Hello everyone,
I am working on a Google Workflow where each retry should trigger a specific action:
- Retry 1: Send an email to Service A.
- Retry 2: Send an email to Service B.
- Retry 3: Create an incident via another action.
To achieve this, I tried using the native try…except syntax along with a retry block. The goal is to handle each retry individually and execute a specific step based on the retry number.
Problem Encountered
Despite my efforts, the following issues occur:
-
Specific actions for retries do not execute as expected:
- The alert-handling steps are sometimes skipped.
- The logic to differentiate each retry does not seem to work properly.
-
Use of execution.retry_attempt:
- I initially thought execution.retry_attempt was a native variable to track the retry count, but it seems this variable does not exist, causing deployment errors.
-
Manual Incrementation with a Variable (retry_count):
- I implemented a variable to track retries manually, but even with this approach, the specific alert steps are not triggered correctly.
What I Tried
- Using the following structure to handle retries and alerts:
- try to execute the main action (simulate_error).
- except to catch errors and execute the appropriate alert step.
- A retry block to manage retries.
- Manually incrementing a variable (retry_count) after each failure.
- Using a switch in the alert-handling step to determine the action based on retry_count.

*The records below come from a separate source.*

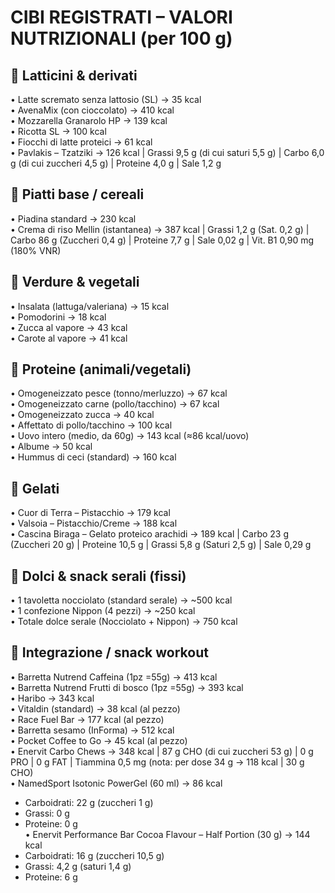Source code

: # CIBI REGISTRATI – VALORI NUTRIZIONALI (per 100 g)

## 🥛 Latticini & derivati
• Latte scremato senza lattosio (SL) → 35 kcal  
• AvenaMix (con cioccolato) → 410 kcal  
• Mozzarella Granarolo HP → 139 kcal  
• Ricotta SL → 100 kcal  
• Fiocchi di latte proteici → 61 kcal  
• Pavlakis – Tzatziki → 126 kcal | Grassi 9,5 g (di cui saturi 5,5 g) | Carbo 6,0 g (di cui zuccheri 4,5 g) | Proteine 4,0 g | Sale 1,2 g  

## 🥙 Piatti base / cereali
• Piadina standard → 230 kcal  
• Crema di riso Mellin (istantanea) → 387 kcal | Grassi 1,2 g (Sat. 0,2 g) | Carbo 86 g (Zuccheri 0,4 g) | Proteine 7,7 g | Sale 0,02 g | Vit. B1 0,90 mg (180% VNR)  

## 🥬 Verdure & vegetali
• Insalata (lattuga/valeriana) → 15 kcal  
• Pomodorini → 18 kcal  
• Zucca al vapore → 43 kcal  
• Carote al vapore → 41 kcal  

## 🥫 Proteine (animali/vegetali)
• Omogeneizzato pesce (tonno/merluzzo) → 67 kcal  
• Omogeneizzato carne (pollo/tacchino) → 67 kcal  
• Omogeneizzato zucca → 40 kcal  
• Affettato di pollo/tacchino → 100 kcal  
• Uovo intero (medio, da 60g) → 143 kcal (≈86 kcal/uovo)  
• Albume → 50 kcal  
• Hummus di ceci (standard) → 160 kcal  

## 🍦 Gelati
• Cuor di Terra – Pistacchio → 179 kcal  
• Valsoia – Pistacchio/Creme → 188 kcal  
• Cascina Biraga – Gelato proteico arachidi → 189 kcal | Carbo 23 g (Zuccheri 20 g) | Proteine 10,5 g | Grassi 5,8 g (Saturi 2,5 g) | Sale 0,29 g  

## 🍫 Dolci & snack serali (fissi)
• 1 tavoletta nocciolato (standard serale) → ~500 kcal  
• 1 confezione Nippon (4 pezzi) → ~250 kcal  
• Totale dolce serale (Nocciolato + Nippon) → 750 kcal  

## 🍬 Integrazione / snack workout
• Barretta Nutrend Caffeina (1pz =55g) → 413 kcal  
• Barretta Nutrend Frutti di bosco (1pz =55g) → 393 kcal  
• Haribo → 343 kcal  
• Vitaldin (standard) → 38 kcal (al pezzo)  
• Race Fuel Bar → 177 kcal (al pezzo)  
• Barretta sesamo (InForma) → 512 kcal  
• Pocket Coffee to Go → 45 kcal (al pezzo)  
• Enervit Carbo Chews → 348 kcal | 87 g CHO (di cui zuccheri 53 g) | 0 g PRO | 0 g FAT | Tiammina 0,5 mg  (nota: per dose 34 g → 118 kcal | 30 g CHO)  
• NamedSport Isotonic PowerGel (60 ml) → 86 kcal  
  - Carboidrati: 22 g (zuccheri 1 g)  
  - Grassi: 0 g  
  - Proteine: 0 g  
• Enervit Performance Bar Cocoa Flavour – Half Portion (30 g) → 144 kcal  
  - Carboidrati: 16 g (zuccheri 10,5 g)  
  - Grassi: 4,2 g (saturi 1,4 g)  
  - Proteine: 6 g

Here is a simplified example of my workflow:
main:
params: [input]
steps:
- init_retries:
assign:
- retry_count: 0 # Initialize retry counter
- simulate_error_and_alert:
try:
steps:
- simulate_error:
call: http.get
args:
url: "https://httpstat.us/500" # Simulate an HTTP error
except:
steps:
- handle_alert_action:
switch:
- condition: ${retry_count == 0} # Retry 1
next: send_email_service_1
- condition: ${retry_count == 1} # Retry 2
next: send_email_service_2
- condition: ${retry_count == 2} # Retry 3
next: create_incident
- increment_retry_count:
assign:
- retry_count: ${retry_count + 1} # Increment retry counter
retry:
predicate: ${http.default_retry_predicate}
max_retries: 3
backoff:
initial_delay: 5 # 5 seconds
max_delay: 10 # 10 seconds
multiplier: 2
- send_email_service_1:
call: sys.log
args:
text: "Retry 1: Sending email to Service 1."
severity: "INFO"
- send_email_service_2:
call: sys.log
args:
text: "Retry 2: Sending email to Service 2."
severity: "INFO"
- create_incident:
call: sys.log
args:
text: "Retry 3: Creating an incident."
severity: "CRITICAL"
- log_final_failure:
call: sys.log
args:
text: "Retries exhausted. Workflow failed."
severity: "ERROR"
Current Results
- The simulate_error step is retried as expected up to 3 times (behavior of the retry block works as expected).

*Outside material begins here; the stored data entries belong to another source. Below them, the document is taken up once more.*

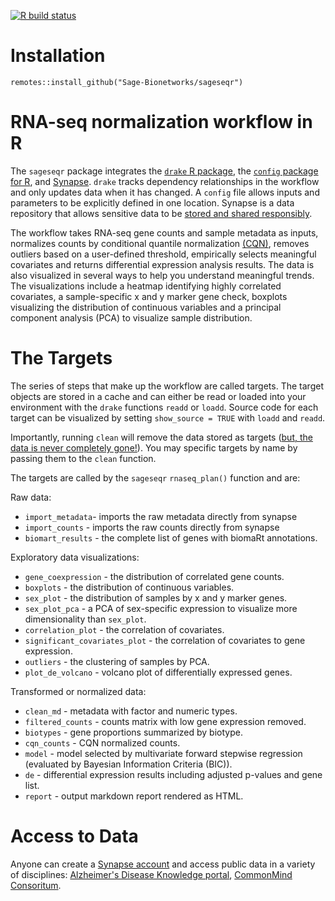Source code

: <!-- badges: start -->
  [![R build status](https://github.com/kelshmo/sageseqr/workflows/R-CMD-check/badge.svg)](https://github.com/kelshmo/sageseqr/actions)
<!-- badges: end -->
# Installation 
`remotes::install_github("Sage-Bionetworks/sageseqr")`

# RNA-seq normalization workflow in R

The `sageseqr` package integrates the [`drake` R package](https://github.com/ropensci/drake/), the [`config` package for R](https://cran.r-project.org/web/packages/config/vignettes/introduction.html), and [Synapse](https://www.synapse.org/). `drake` tracks dependency relationships in the workflow and only updates data when it has changed. A `config` file allows inputs and parameters to be explicitly defined in one location. Synapse is a data repository that allows sensitive data to be [stored and shared responsibly](https://docs.synapse.org/articles/article_index.html#governance). 

The workflow takes RNA-seq gene counts and sample metadata as inputs, normalizes counts by conditional quantile normalization [(CQN)](https://bioconductor.org/packages/release/bioc/html/cqn.html), removes outliers based on a user-defined threshold, empirically selects meaningful covariates and returns differential expression analysis results. The data is also visualized in several ways to help you understand meaningful trends. The visualizations include a heatmap identifying highly correlated covariates, a sample-specific x and y marker gene check, boxplots visualizing the distribution of continuous variables and a principal component analysis (PCA) to visualize sample distribution.

# The Targets

The series of steps that make up the workflow are called targets. The target objects are stored in a cache and can either be read or loaded into your environment with the `drake` functions `readd` or `loadd`. Source code for each target can be visualized by setting `show_source = TRUE` with `loadd` and `readd`. 

Importantly, running `clean` will remove the data stored as targets ([but, the data is never completely gone!](https://books.ropensci.org/drake/walkthrough.html)). You may specific targets by name by passing them to the `clean` function.

The targets are called by the `sageseqr` `rnaseq_plan()` function and are:

Raw data: 
- `import_metadata`- imports the raw metadata directly from synapse
- `import_counts` - imports the raw counts directly from synapse
- `biomart_results` - the complete list of genes with biomaRt annotations.

Exploratory data visualizations:
- `gene_coexpression` - the distribution of correlated gene counts.
- `boxplots` - the distribution of continuous variables.
- `sex_plot` - the distribution of samples by x and y marker genes.
- `sex_plot_pca` - a PCA of sex-specific expression to visualize more 
                   dimensionality than `sex_plot`.
- `correlation_plot` - the correlation of covariates.
- `significant_covariates_plot` - the correlation of covariates to gene 
                                  expression.
- `outliers` - the clustering of samples by PCA.
- `plot_de_volcano` - volcano plot of differentially expressed genes.

Transformed or normalized data:
- `clean_md` - metadata with factor and numeric types.
- `filtered_counts` - counts matrix with low gene expression removed.
- `biotypes` - gene proportions summarized by biotype.
- `cqn_counts` - CQN normalized counts. 
- `model` - model selected by multivariate forward stepwise regression 
            (evaluated by Bayesian Information Criteria (BIC)).
- `de` - differential expression results including adjusted p-values and gene list.
- `report` - output markdown report rendered as HTML.

# Access to Data 

Anyone can create a [Synapse account](https://docs.synapse.org/articles/getting_started.html) and access public data in a variety of disciplines: [Alzheimer's Disease Knowledge portal](https://adknowledgeportal.synapse.org/), [CommonMind Consoritum](https://www.synapse.org/#!Synapse:syn2759792/wiki/69613).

- However, the alert-handling steps (send_email_service_1, send_email_service_2, create_incident) are not executed at the correct time or are skipped entirely.
Questions
- How can I execute a specific action immediately after each retry in Google Workflows?
- Is my logic for using a manual retry_count variable correct? Is there a better approach?
- Is there a native way to run steps on retry ?
- Is there a native way in Google Workflows to track the number of retries performed without manually managing a variable like retry_count?
Additional Context
- I am testing this workflow in a standard GCP project.
- I am using sys.log to simulate the real calls (emails/incidents) during testing.
- My ultimate goal is to call specific Cloud Functions for each retry.
Thank you in advance for your help and feedback!